Do I get a check for the amount shown on my award notification?

Once you are working, you submit hours worked and receive a paycheck for those hours. You can earn up to the dollar amount of your work-study award. Once the award amount has been earned, it is up to the employing department to determine if your job will continue.

Does work-study guarantee that I will get a job?

All jobs are competitive and may require a resume and interview. If you are having difficulty securing a work-study job, contact Mary Lewis to schedule an appointment to discuss.

Do I have to pay the money back?

A work-study award is not a loan. It is an award for you to earn and use. There is no penalty if the award is not earned. You do not pay it back.

Are taxes taken out of my work-study earnings?

Yes, if you earn enough according to IRS tax rules.

Where may I obtain assistance?

The Career Center is located on Library Walk. To speak with out Work-Study Coordinator, come to the 2nd floor of the Career Center.

Payroll Deductions

What is DCP?

Under the Federal Insurance Contributions Act (FICA) every employer is responsible for taking federal payroll taxes out of employee’s compensation for Social Security and Medicare. The California State Assembly authorized the University to mandate that employees who are not members of the University of California Retirement Plan become “safe harbor” participants in the DCP, in lieu of contributing to Social Security. Therefore DCP is a qualified retirement plan and is the university equivalent to FICA.

Fortunately, students can be exempt from both taxes if they are registered for at least half-time (6 units at UCSD) AND working less than 80% (less than 64 hours over a two week pay period). But if a student is not registered for 6 units or more AND/OR is working more than 64 hours over a two week pay period, they will no longer be exempt and DCP will be deducted from their check. Students who loose exemption status will have 7.5% of their gross wages deducted for DCP and 1.45% deducted for Medicare.

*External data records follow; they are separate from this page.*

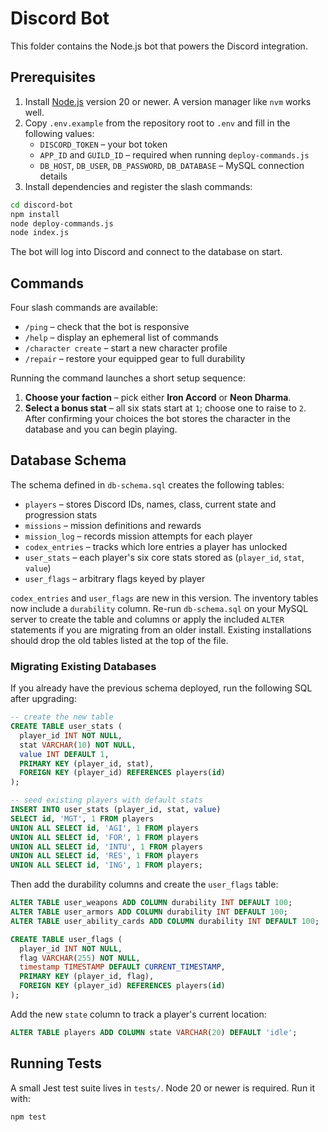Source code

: # Discord Bot

This folder contains the Node.js bot that powers the Discord integration.

## Prerequisites

1. Install [Node.js](https://nodejs.org/) version 20 or newer. A version manager like `nvm` works well.
2. Copy `.env.example` from the repository root to `.env` and fill in the following values:
   - `DISCORD_TOKEN` – your bot token
   - `APP_ID` and `GUILD_ID` – required when running `deploy-commands.js`
   - `DB_HOST`, `DB_USER`, `DB_PASSWORD`, `DB_DATABASE` – MySQL connection details
3. Install dependencies and register the slash commands:

```bash
cd discord-bot
npm install
node deploy-commands.js
node index.js
```

The bot will log into Discord and connect to the database on start.

## Commands

Four slash commands are available:

- `/ping` – check that the bot is responsive
- `/help` – display an ephemeral list of commands
- `/character create` – start a new character profile
- `/repair` – restore your equipped gear to full durability

Running the command launches a short setup sequence:
1. **Choose your faction** – pick either **Iron Accord** or **Neon Dharma**.
2. **Select a bonus stat** – all six stats start at `1`; choose one to raise to `2`.
After confirming your choices the bot stores the character in the database and you can begin playing.

## Database Schema

The schema defined in `db-schema.sql` creates the following tables:

- `players` – stores Discord IDs, names, class, current state and progression stats
- `missions` – mission definitions and rewards
- `mission_log` – records mission attempts for each player
- `codex_entries` – tracks which lore entries a player has unlocked
- `user_stats` – each player's six core stats stored as (`player_id`, `stat`, `value`)
- `user_flags` – arbitrary flags keyed by player

`codex_entries` and `user_flags` are new in this version. The inventory tables now include a `durability` column. Re-run `db-schema.sql` on your MySQL server to create the table and columns or apply the included `ALTER` statements if you are migrating from an older install. Existing installations should drop the old tables listed at the top of the file.

### Migrating Existing Databases

If you already have the previous schema deployed, run the following SQL after upgrading:

```sql
-- create the new table
CREATE TABLE user_stats (
  player_id INT NOT NULL,
  stat VARCHAR(10) NOT NULL,
  value INT DEFAULT 1,
  PRIMARY KEY (player_id, stat),
  FOREIGN KEY (player_id) REFERENCES players(id)
);

-- seed existing players with default stats
INSERT INTO user_stats (player_id, stat, value)
SELECT id, 'MGT', 1 FROM players
UNION ALL SELECT id, 'AGI', 1 FROM players
UNION ALL SELECT id, 'FOR', 1 FROM players
UNION ALL SELECT id, 'INTU', 1 FROM players
UNION ALL SELECT id, 'RES', 1 FROM players
UNION ALL SELECT id, 'ING', 1 FROM players;
```

Then add the durability columns and create the `user_flags` table:

```sql
ALTER TABLE user_weapons ADD COLUMN durability INT DEFAULT 100;
ALTER TABLE user_armors ADD COLUMN durability INT DEFAULT 100;
ALTER TABLE user_ability_cards ADD COLUMN durability INT DEFAULT 100;

CREATE TABLE user_flags (
  player_id INT NOT NULL,
  flag VARCHAR(255) NOT NULL,
  timestamp TIMESTAMP DEFAULT CURRENT_TIMESTAMP,
  PRIMARY KEY (player_id, flag),
  FOREIGN KEY (player_id) REFERENCES players(id)
);
```

Add the new `state` column to track a player's current location:

```sql
ALTER TABLE players ADD COLUMN state VARCHAR(20) DEFAULT 'idle';
```

## Running Tests

A small Jest test suite lives in `tests/`. Node 20 or newer is required. Run it with:

```bash
npm test
```
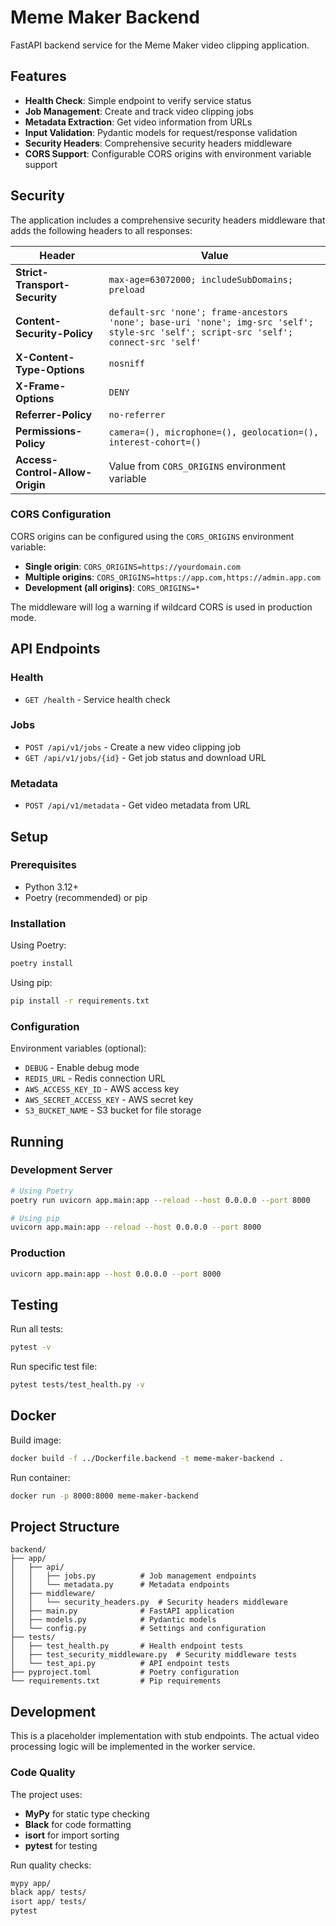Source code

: # Meme Maker Backend

FastAPI backend service for the Meme Maker video clipping application.

## Features

- **Health Check**: Simple endpoint to verify service status
- **Job Management**: Create and track video clipping jobs
- **Metadata Extraction**: Get video information from URLs
- **Input Validation**: Pydantic models for request/response validation
- **Security Headers**: Comprehensive security headers middleware
- **CORS Support**: Configurable CORS origins with environment variable support

## Security

The application includes a comprehensive security headers middleware that adds the following headers to all responses:

| Header | Value |
|--------|-------|
| **Strict-Transport-Security** | `max-age=63072000; includeSubDomains; preload` |
| **Content-Security-Policy**   | `default-src 'none'; frame-ancestors 'none'; base-uri 'none'; img-src 'self'; style-src 'self'; script-src 'self'; connect-src 'self'` |
| **X-Content-Type-Options**    | `nosniff` |
| **X-Frame-Options**           | `DENY` |
| **Referrer-Policy**           | `no-referrer` |
| **Permissions-Policy**        | `camera=(), microphone=(), geolocation=(), interest-cohort=()` |
| **Access-Control-Allow-Origin** | Value from `CORS_ORIGINS` environment variable |

### CORS Configuration

CORS origins can be configured using the `CORS_ORIGINS` environment variable:

- **Single origin**: `CORS_ORIGINS=https://yourdomain.com`
- **Multiple origins**: `CORS_ORIGINS=https://app.com,https://admin.app.com`
- **Development (all origins)**: `CORS_ORIGINS=*`

The middleware will log a warning if wildcard CORS is used in production mode.

## API Endpoints

### Health
- `GET /health` - Service health check

### Jobs
- `POST /api/v1/jobs` - Create a new video clipping job
- `GET /api/v1/jobs/{id}` - Get job status and download URL

### Metadata
- `POST /api/v1/metadata` - Get video metadata from URL

## Setup

### Prerequisites
- Python 3.12+
- Poetry (recommended) or pip

### Installation

Using Poetry:
```bash
poetry install
```

Using pip:
```bash
pip install -r requirements.txt
```

### Configuration

Environment variables (optional):
- `DEBUG` - Enable debug mode
- `REDIS_URL` - Redis connection URL
- `AWS_ACCESS_KEY_ID` - AWS access key
- `AWS_SECRET_ACCESS_KEY` - AWS secret key
- `S3_BUCKET_NAME` - S3 bucket for file storage

## Running

### Development Server
```bash
# Using Poetry
poetry run uvicorn app.main:app --reload --host 0.0.0.0 --port 8000

# Using pip
uvicorn app.main:app --reload --host 0.0.0.0 --port 8000
```

### Production
```bash
uvicorn app.main:app --host 0.0.0.0 --port 8000
```

## Testing

Run all tests:
```bash
pytest -v
```

Run specific test file:
```bash
pytest tests/test_health.py -v
```

## Docker

Build image:
```bash
docker build -f ../Dockerfile.backend -t meme-maker-backend .
```

Run container:
```bash
docker run -p 8000:8000 meme-maker-backend
```

## Project Structure

```
backend/
├── app/
│   ├── api/
│   │   ├── jobs.py          # Job management endpoints
│   │   └── metadata.py      # Metadata endpoints
│   ├── middleware/
│   │   └── security_headers.py  # Security headers middleware
│   ├── main.py              # FastAPI application
│   ├── models.py            # Pydantic models
│   └── config.py            # Settings and configuration
├── tests/
│   ├── test_health.py       # Health endpoint tests
│   ├── test_security_middleware.py  # Security middleware tests
│   └── test_api.py          # API endpoint tests
├── pyproject.toml           # Poetry configuration
└── requirements.txt         # Pip requirements
```

## Development

This is a placeholder implementation with stub endpoints. The actual video processing logic will be implemented in the worker service.

### Code Quality

The project uses:
- **MyPy** for static type checking
- **Black** for code formatting
- **isort** for import sorting
- **pytest** for testing

Run quality checks:
```bash
mypy app/
black app/ tests/
isort app/ tests/
pytest
``` 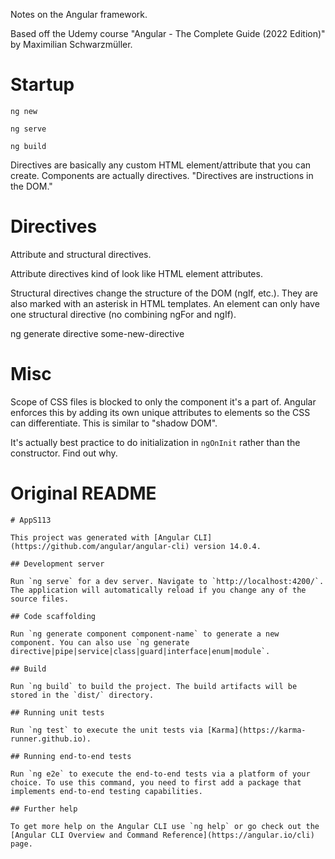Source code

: Notes on the Angular framework.

Based off the Udemy course "Angular - The Complete Guide (2022 Edition)" by Maximilian Schwarzmüller.

# Startup

`ng new`

`ng serve`

`ng build`

Directives are basically any custom HTML element/attribute that you can create. Components are actually directives. "Directives are instructions in the DOM."

# Directives

Attribute and structural directives.

Attribute directives kind of look like HTML element attributes.

Structural directives change the structure of the DOM (ngIf, etc.). They are also marked with an asterisk in HTML templates. An element can only have one structural directive (no combining ngFor and ngIf).

ng generate directive some-new-directive

# Misc

Scope of CSS files is blocked to only the component it's a part of. Angular enforces this by adding its own unique attributes to elements so the CSS can differentiate. This is similar to "shadow DOM".

It's actually best practice to do initialization in `ngOnInit` rather than the constructor. Find out why.

# Original README
```
# AppS113

This project was generated with [Angular CLI](https://github.com/angular/angular-cli) version 14.0.4.

## Development server

Run `ng serve` for a dev server. Navigate to `http://localhost:4200/`. The application will automatically reload if you change any of the source files.

## Code scaffolding

Run `ng generate component component-name` to generate a new component. You can also use `ng generate directive|pipe|service|class|guard|interface|enum|module`.

## Build

Run `ng build` to build the project. The build artifacts will be stored in the `dist/` directory.

## Running unit tests

Run `ng test` to execute the unit tests via [Karma](https://karma-runner.github.io).

## Running end-to-end tests

Run `ng e2e` to execute the end-to-end tests via a platform of your choice. To use this command, you need to first add a package that implements end-to-end testing capabilities.

## Further help

To get more help on the Angular CLI use `ng help` or go check out the [Angular CLI Overview and Command Reference](https://angular.io/cli) page.
```
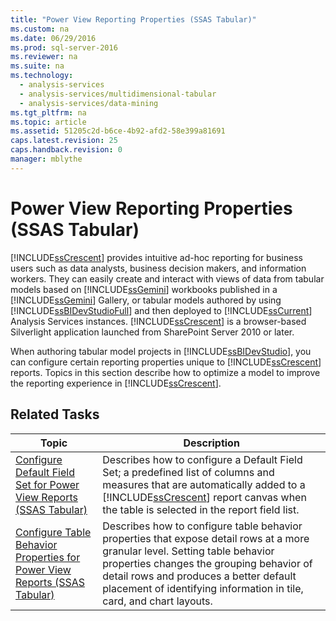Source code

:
 ```yaml
---
title: "Power View Reporting Properties (SSAS Tabular)"
ms.custom: na
ms.date: 06/29/2016
ms.prod: sql-server-2016
ms.reviewer: na
ms.suite: na
ms.technology: 
  - analysis-services
  - analysis-services/multidimensional-tabular
  - analysis-services/data-mining
ms.tgt_pltfrm: na
ms.topic: article
ms.assetid: 51205c2d-b6ce-4b92-afd2-58e399a81691
caps.latest.revision: 25
caps.handback.revision: 0
manager: mblythe
---
```

# Power View Reporting Properties (SSAS Tabular)
[!INCLUDE[ssCrescent](../../Topics/TopicNameContainA/tokens/ssCrescent_md.md)] provides intuitive ad-hoc reporting for business users such as data analysts, business decision makers, and information workers. They can easily create and interact with views of data from tabular models based on [!INCLUDE[ssGemini](../../Topics/TopicNameContainA/tokens/ssGemini_md.md)] workbooks published in a [!INCLUDE[ssGemini](../../Topics/TopicNameContainA/tokens/ssGemini_md.md)] Gallery, or tabular models authored by using [!INCLUDE[ssBIDevStudioFull](../../Topics/TopicNameContainA/tokens/ssBIDevStudioFull_md.md)] and then deployed to [!INCLUDE[ssCurrent](../../Topics/TopicNameContainA/tokens/ssCurrent_md.md)] Analysis Services instances. [!INCLUDE[ssCrescent](../../Topics/TopicNameContainA/tokens/ssCrescent_md.md)] is a browser-based Silverlight application launched from SharePoint Server 2010 or later.  
  
 When authoring tabular model projects in [!INCLUDE[ssBIDevStudio](../../Topics/TopicNameContainA/tokens/ssBIDevStudio_md.md)], you can configure certain reporting properties unique to [!INCLUDE[ssCrescent](../../Topics/TopicNameContainA/tokens/ssCrescent_md.md)] reports. Topics in this section describe how to optimize a model to improve the reporting experience in [!INCLUDE[ssCrescent](../../Topics/TopicNameContainA/tokens/ssCrescent_md.md)].  
  
## Related Tasks  
  
|Topic|Description|  
|-----------|-----------------|  
|[Configure Default Field Set for Power View Reports (SSAS Tabular)](../../Topics/TopicNameNotContainA/Configure-Default-Field-Set-for-Power-View-Reports--SSAS-Tabular-.md)|Describes how to configure a Default Field Set; a predefined list of columns and measures that are automatically added to a [!INCLUDE[ssCrescent](../../Topics/TopicNameContainA/tokens/ssCrescent_md.md)] report canvas when the table is selected in the report field list.|  
|[Configure Table Behavior Properties for Power View Reports (SSAS Tabular)](../../Topics/TopicNameNotContainA/Configure-Table-Behavior-Properties-for-Power-View-Reports--SSAS-Tabular-.md)|Describes how to configure table behavior properties that expose detail rows at a more granular level. Setting table behavior properties changes the grouping behavior of detail rows and produces a better default placement of identifying information in tile, card, and chart layouts.|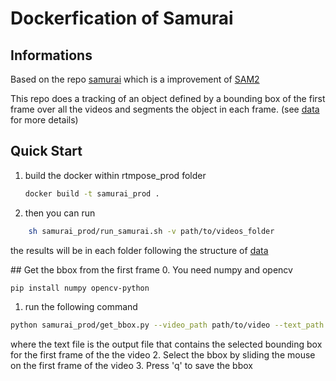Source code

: # Dockerfication of Samurai

## Informations
Based on the repo [samurai](https://github.com/yangchris11/samurai) which is a improvement of [SAM2](https://github.com/facebookresearch/sam2)


This repo does a tracking of an object defined by a bounding box of the first frame over all the videos and segments the object in each frame. (see [data](format.md) for more details)


## Quick Start
1. build the docker within rtmpose_prod folder
    ```bash
    docker build -t samurai_prod .
    ```

2. then you can run 
```bash
    sh samurai_prod/run_samurai.sh -v path/to/videos_folder
```
the results will be in each folder following the structure of [data](format.md)


## Get the bbox from the first frame
0. You need numpy and opencv
```bash
pip install numpy opencv-python
```
1. run the following command
```bash
python samurai_prod/get_bbox.py --video_path path/to/video --text_path path/to/text_file
```
where the text file is the output file that contains the selected bounding box for the first frame of the the video
2. Select the bbox by sliding the mouse on the first frame of the video
3. Press 'q' to save the bbox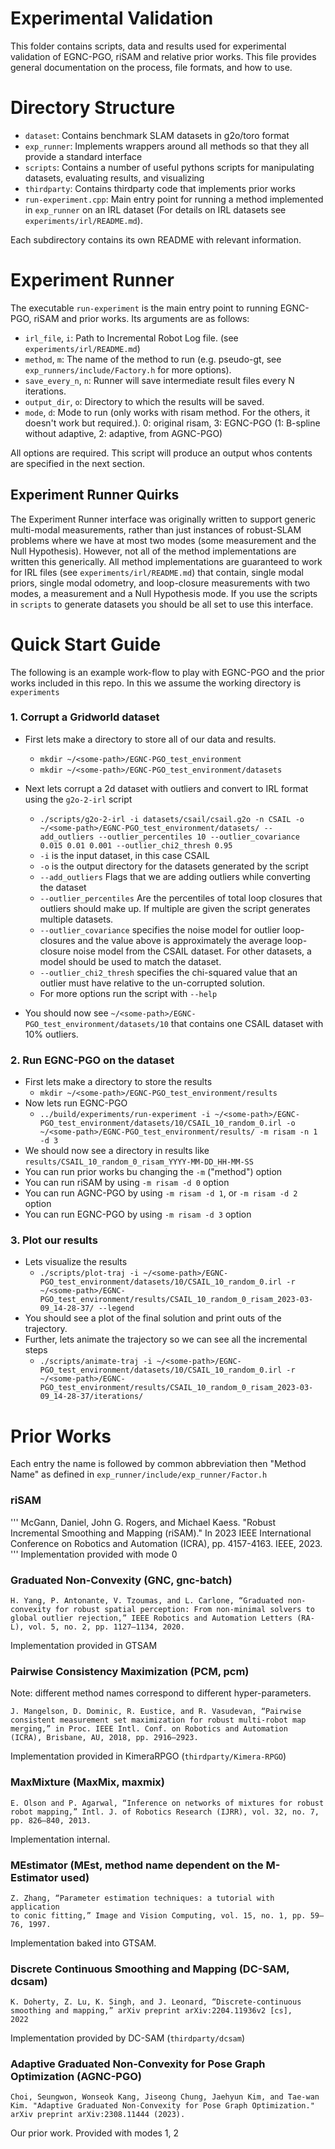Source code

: # Experimental Validation

This folder contains scripts, data and results used for experimental validation of EGNC-PGO, riSAM and relative prior works.
This file provides general documentation on the process, file formats, and how to use. 

# Directory Structure
* `dataset`: Contains benchmark SLAM datasets in g2o/toro format
* `exp_runner`: Implements wrappers around all methods so that they all provide a standard interface
* `scripts`: Contains a number of useful pythons scripts for manipulating datasets, evaluating results, and visualizing
* `thirdparty`: Contains thirdparty code that implements prior works
* `run-experiment.cpp`: Main entry point for running a method implemented in `exp_runner` on an IRL dataset (For details on IRL datasets see `experiments/irl/README.md`).

Each subdirectory contains its own README with relevant information.

# Experiment Runner
The executable `run-experiment` is the main entry point to running EGNC-PGO, riSAM and prior works. Its arguments are as follows:
* `irl_file`, `i`: Path to Incremental Robot Log file. (see `experiments/irl/README.md`)
* `method`, `m`: The name of the method to run (e.g. pseudo-gt, see `exp_runners/include/Factory.h` for more options).
* `save_every_n`, `n`: Runner will save intermediate result files every N iterations.
* `output_dir`, `o`: Directory to which the results will be saved.
* `mode`, `d`: Mode to run (only works with risam method. For the others, it doesn't work but required.). 0: original risam, 3: EGNC-PGO (1: B-spline without adaptive, 2: adaptive, from AGNC-PGO)

All options are required. This script will produce an output whos contents are specified in the next section. 

## Experiment Runner Quirks
The Experiment Runner interface was originally written to support generic multi-modal measurements, rather than just instances of robust-SLAM problems where we have at most two modes (some measurement and the Null Hypothesis). However, not all of the method implementations are written this generically. All method implementations are guaranteed to work for IRL files (see `experiments/irl/README.md`) that contain, single modal priors, single modal odometry, and loop-closure measurements with two modes, a measurement and a Null Hypothesis mode. If you use the scripts in `scripts` to generate datasets you should be all set to use this interface.

# Quick Start Guide
The following is an example work-flow to play with EGNC-PGO and the prior works included in this repo. In this we assume the working directory is `experiments`

### 1. Corrupt a Gridworld dataset
* First lets make a directory to store all of our data and results. 
    * `mkdir ~/<some-path>/EGNC-PGO_test_environment`
    * `mkdir ~/<some-path>/EGNC-PGO_test_environment/datasets`
* Next lets corrupt a 2d dataset with outliers and convert to IRL format using the `g2o-2-irl` script
    * `./scripts/g2o-2-irl -i datasets/csail/csail.g2o -n CSAIL -o ~/<some-path>/EGNC-PGO_test_environment/datasets/ --add_outliers --outlier_percentiles 10 --outlier_covariance 0.015 0.01 0.001 --outlier_chi2_thresh 0.95`
    * `-i` is the input dataset, in this case CSAIL
    * `-o` is the output directory for the datasets generated by the script
    * `--add_outliers` Flags that we are adding outliers while converting the dataset
    * `--outlier_percentiles` Are the percentiles of total loop closures that outliers should make up. If multiple are given the script generates multiple datasets. 
    * `--outlier_covariance` specifies the noise model for outlier loop-closures and the value above is approximately the  average loop-closure noise model from the CSAIL dataset. For other datasets, a model should be used to match the dataset.
    * `--outlier_chi2_thresh` specifies the chi-squared value that an outlier must have relative to the un-corrupted solution.
    * For more options run the script with `--help`

* You should now see `~/<some-path>/EGNC-PGO_test_environment/datasets/10` that contains one CSAIL dataset with 10% outliers.

### 2. Run EGNC-PGO on the dataset
* First lets make a directory to store the results
    * `mkdir ~/<some-path>/EGNC-PGO_test_environment/results`
* Now lets run EGNC-PGO
    * `../build/experiments/run-experiment -i ~/<some-path>/EGNC-PGO_test_environment/datasets/10/CSAIL_10_random_0.irl -o ~/<some-path>/EGNC-PGO_test_environment/results/ -m risam -n 1 -d 3`
* We should now see a directory in results like `results/CSAIL_10_random_0_risam_YYYY-MM-DD_HH-MM-SS`
* You can run prior works bu changing the `-m` ("method") option
* You can run riSAM by using `-m risam -d 0` option
* You can run AGNC-PGO by using `-m risam -d 1`, or `-m risam -d 2` option
* You can run EGNC-PGO by using `-m risam -d 3` option

### 3. Plot our results
* Lets visualize the results
    * `./scripts/plot-traj -i ~/<some-path>/EGNC-PGO_test_environment/datasets/10/CSAIL_10_random_0.irl -r ~/<some-path>/EGNC-PGO_test_environment/results/CSAIL_10_random_0_risam_2023-03-09_14-28-37/ --legend`
* You should see a plot of the final solution and print outs of the trajectory.
* Further, lets animate the trajectory so we can see all the incremental steps
    * `./scripts/animate-traj -i ~/<some-path>/EGNC-PGO_test_environment/datasets/10/CSAIL_10_random_0.irl -r ~/<some-path>/EGNC-PGO_test_environment/results/CSAIL_10_random_0_risam_2023-03-09_14-28-37/iterations/`

# Prior Works

Each entry the name is followed by common abbreviation then "Method Name" as defined in `exp_runner/include/exp_runner/Factor.h`

### riSAM 
'''
McGann, Daniel, John G. Rogers, and Michael Kaess. "Robust Incremental
 Smoothing and Mapping (riSAM)." In 2023 IEEE International Conference 
 on Robotics and Automation (ICRA), pp. 4157-4163. IEEE, 2023.
'''
Implementation provided with mode 0

### Graduated Non-Convexity (GNC, gnc-batch)
```
H. Yang, P. Antonante, V. Tzoumas, and L. Carlone, “Graduated non-
convexity for robust spatial perception: From non-minimal solvers to
global outlier rejection,” IEEE Robotics and Automation Letters (RA-
L), vol. 5, no. 2, pp. 1127–1134, 2020.
```
Implementation provided in GTSAM

### Pairwise Consistency Maximization (PCM, pcm)
Note: different method names correspond to different hyper-parameters.
```
J. Mangelson, D. Dominic, R. Eustice, and R. Vasudevan, “Pairwise
consistent measurement set maximization for robust multi-robot map
merging,” in Proc. IEEE Intl. Conf. on Robotics and Automation
(ICRA), Brisbane, AU, 2018, pp. 2916–2923.
```
Implementation provided in KimeraRPGO (`thirdparty/Kimera-RPGO`)

### MaxMixture (MaxMix, maxmix)
```
E. Olson and P. Agarwal, “Inference on networks of mixtures for robust
robot mapping,” Intl. J. of Robotics Research (IJRR), vol. 32, no. 7,
pp. 826–840, 2013.
```
Implementation internal.

### MEstimator (MEst, method name dependent on the M-Estimator used)
```
Z. Zhang, “Parameter estimation techniques: a tutorial with application
to conic fitting,” Image and Vision Computing, vol. 15, no. 1, pp. 59–
76, 1997.
```
Implementation baked into GTSAM.

### Discrete Continuous Smoothing and Mapping (DC-SAM, dcsam)
```
K. Doherty, Z. Lu, K. Singh, and J. Leonard, “Discrete-continuous
smoothing and mapping,” arXiv preprint arXiv:2204.11936v2 [cs],
2022
```
Implementation provided by DC-SAM (`thirdparty/dcsam`)


### Adaptive Graduated Non-Convexity for Pose Graph Optimization (AGNC-PGO)
```
Choi, Seungwon, Wonseok Kang, Jiseong Chung, Jaehyun Kim, and Tae-wan Kim. "Adaptive Graduated Non-Convexity for Pose Graph Optimization." arXiv preprint arXiv:2308.11444 (2023).
```
Our prior work. Provided with modes 1, 2

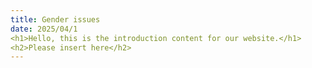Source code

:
 ```yaml
---
title: Gender issues
date: 2025/04/1
<h1>Hello, this is the introduction content for our website.</h1>
<h2>Please insert here</h2>
---
```


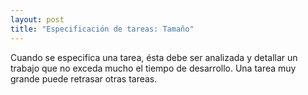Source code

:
 ```yaml
---
layout: post
title: "Especificación de tareas: Tamaño"
---
```

Cuando se especifica una tarea, ésta debe ser analizada y detallar un trabajo que no exceda mucho el tiempo de desarrollo. Una tarea muy grande puede retrasar otras tareas.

All international students (F-1 and J-1 visas) who are nonresident aliens (for U.S. tax purposes only) are exempt from DCP.

Who is exempt from DCP/Medicare deductions? Am I still exempt during the summer?

Students are exempt from DCP/Medicare deductions if they are registered for at least half-time (6 units at UCSD) AND working less than 80% (less than 64 hours over a two week pay period). All international students (F-1 and J-1 visas) who are nonresident aliens (for U.S. tax purposes only) are also exempt. 

In order to stay in safe harbor and not have DCP/Medicare deducted from your check over the summer, you must be enrolled at least half-time (6 units each summer sessions) and work less than 80% (less than 64 hours over a two week pay period). 

What do I do if DCP/Medicare was taken out of my paycheck in error?

If you are enrolled at least half-time (6 units at UCSD) and working less than 80% (less than 64 hours over a two week pay period) then DCP/Medicare should NOT be taken from your check. If DCP/Medicare was taken out of your check in error, contact your Timekeeper for next steps. All money previously taken out will be refunded.

What does a DCP/Medicare deduction look like on my paycheck?

In your earnings statement there will be an explanation under “Deduction” that an amount has been withheld for “DCPSAFEHRB” or “MEDICARE”. Don’t know how to view your earnings statement? Find out how to.

Can I get the money taken for DCP back? What do I do once I graduate?

Once a person is no longer a student, they may request a distribution, arrange for a direct rollover to a traditional IRA or other employer plan, or keep the money in the Plan if the balance is at least 2,000. For any of these, please contact Fidelity

Note: if you request a distribution, or have the money paid back to you, and you are under the age of 59 ½, 20% will be withheld for federal taxes. The money will be subject to a 10% federal tax and a 2.5% California state tax early distribution penalty in addition to ordinary income taxes. DCP is withheld on a pre-tax basis and becomes taxable income in the year it is distributed. A student who receives a distribution during the year will receive a tax statement (IRS Form 1099R) by January 31 of the next year.